The recording you are about to hear took place in the middle of my office, a ten-foot-high room with a parquet floor and blank walls – not an ideal environment for recordings to say the least. On the plus side: The walls are thick, so outside noise from the street is not an issue.

What is an issue, though, is the fan of my MacBookPro which kicks in for no apparent reason as soon as I start up Logic Pro X. I left it sitting on my desk less than a meter away from the Isovox 2/Isomic to see how bad it would be in the recording.

I highly recommend you now put on some decent headphones to be able to judge the quality of the audio properly. The first audio is a 100 percent unprocessed raw recording. No edits at all have been made, no effects have been used. This recording resembles exactly what the Isomic captured.

The second audio is what you heard before i.e. it is the exact same take, but this time processed using the Waves Audio Renaissance Vox Gate/Compressor plug-in with a bit of make-up gain.

Did you hear the fans of the MacBook in the first recording? I have to crank up the volume pretty high to be able to hear it in the first recording. I have no chance, though, to hear the fan in the second, processed version.

Now, let's compare this to a recording of the same piece using a rather typical setup: Studio Bricks booth, a Sennheiser MKH 416 feeding an Apollo Twin Duo. Again, you are listening to the raw, unprocessed recording – no noise gate, no compression (although it needs to be understood that the MKH 416 by design is much more in the face than a large-diaphragm condenser microphone like the Isomic).

Before we close this down, let's have a look at the price tag. The Isovox 2 comes in at 999 Euro/USD (including the stand), the Isomic at around 1.299 Euro/USD. We have not seen a set deal, but would expect to see one at a later stage, especially because buying the Isomic by itself does not really make sense.

With a total just shy of 2,300 Euro/USD for a set of Isovox 2 and Isomic, one can not say that the Isovox 2/Isomic is a bargain. But given the alternative – for example, a comparable microphone like a Neumann TLM 103 or a Brauner Phantom Classic plus a vocal booth – would come in much more expensive, the bundle from Sweden looks like a great deal with many advantages over the classic approach.

More Infos & where to buy

Interested in finding out more about the Isovox and the Isomic? Head over to Isovox where you can also buy directly or find dealers near you.


The Isovox 2 / Isomic

The Isovox 2 / Isomic

Because of past experiences with reflection filters and the likes, I was quite suspicious about how well the Isovox 2 in conjunction with the Isomic would work. I was specifically doubtful about the sound developing too much bass due to the "proximity effect" within the sound chamber. Also: Producing great microphones is not something you just do.

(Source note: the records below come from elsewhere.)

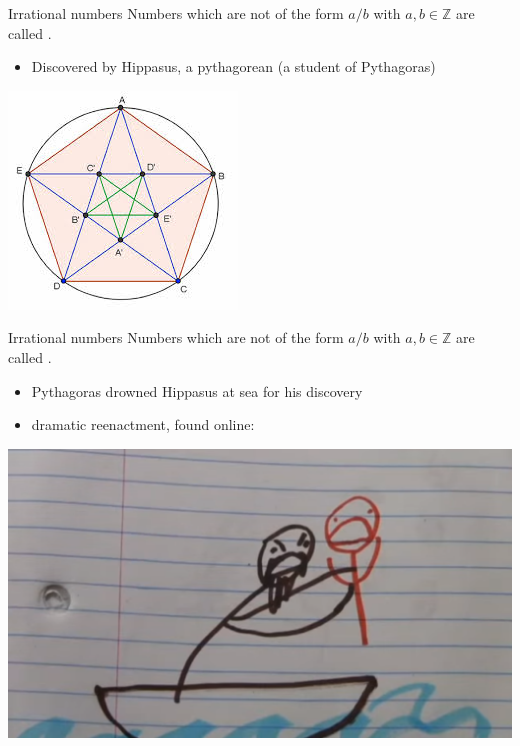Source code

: \documentclass{beamer}
\begin{document}
\begin{frame}{Irrational numbers}
Numbers which are not of the form $a/b$ with $a,b\in\mathbb{Z}$ are called .\\
\begin{itemize}
\item Discovered by Hippasus, a pythagorean (a student of Pythagoras)
\end{itemize}
\begin{center}
\includegraphics[width=0.4\linewidth]{fig/pentagram}
\end{center}
\end{frame}

\begin{frame}{Irrational numbers}
Numbers which are not of the form $a/b$ with $a,b\in\mathbb{Z}$ are called .\\
\begin{itemize}
\item Pythagoras drowned Hippasus at sea for his discovery
\pause
\item dramatic reenactment, found online:
\pause
\end{itemize}
\pause
\begin{center}
\includegraphics[width=0.6\linewidth]{fig/hippasus-death}
\end{center}
\end{frame}
\end{document}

It takes experience. A lot of experience. So I found it hard to believe that somebody with no background in building microphones would not only come up with one that sounds great but also manages to account for the special requirements needed to fight audio downfalls.

What can I say: Isovox have nailed it. Totally. After four weeks of experience with the Isovox 2/Isomic duo, I have not found a flaw worth mentioning today: Packaging: Great. Build quality: Awesome. Practicality: Check. Price: More than justified. Sound: Studio quality. Without the studio.

The Isovox 2 / Isomic bundle is a wonderful studio-quality solution. For voiceover talents with limited space, for talents that are on the road all the time, for talents starting out, for talents looking for a more practical way. If there is one thing that really, really annoys me about the Isovox 2: Where was that bloody thing when I started my voiceover journey some 16 years ago?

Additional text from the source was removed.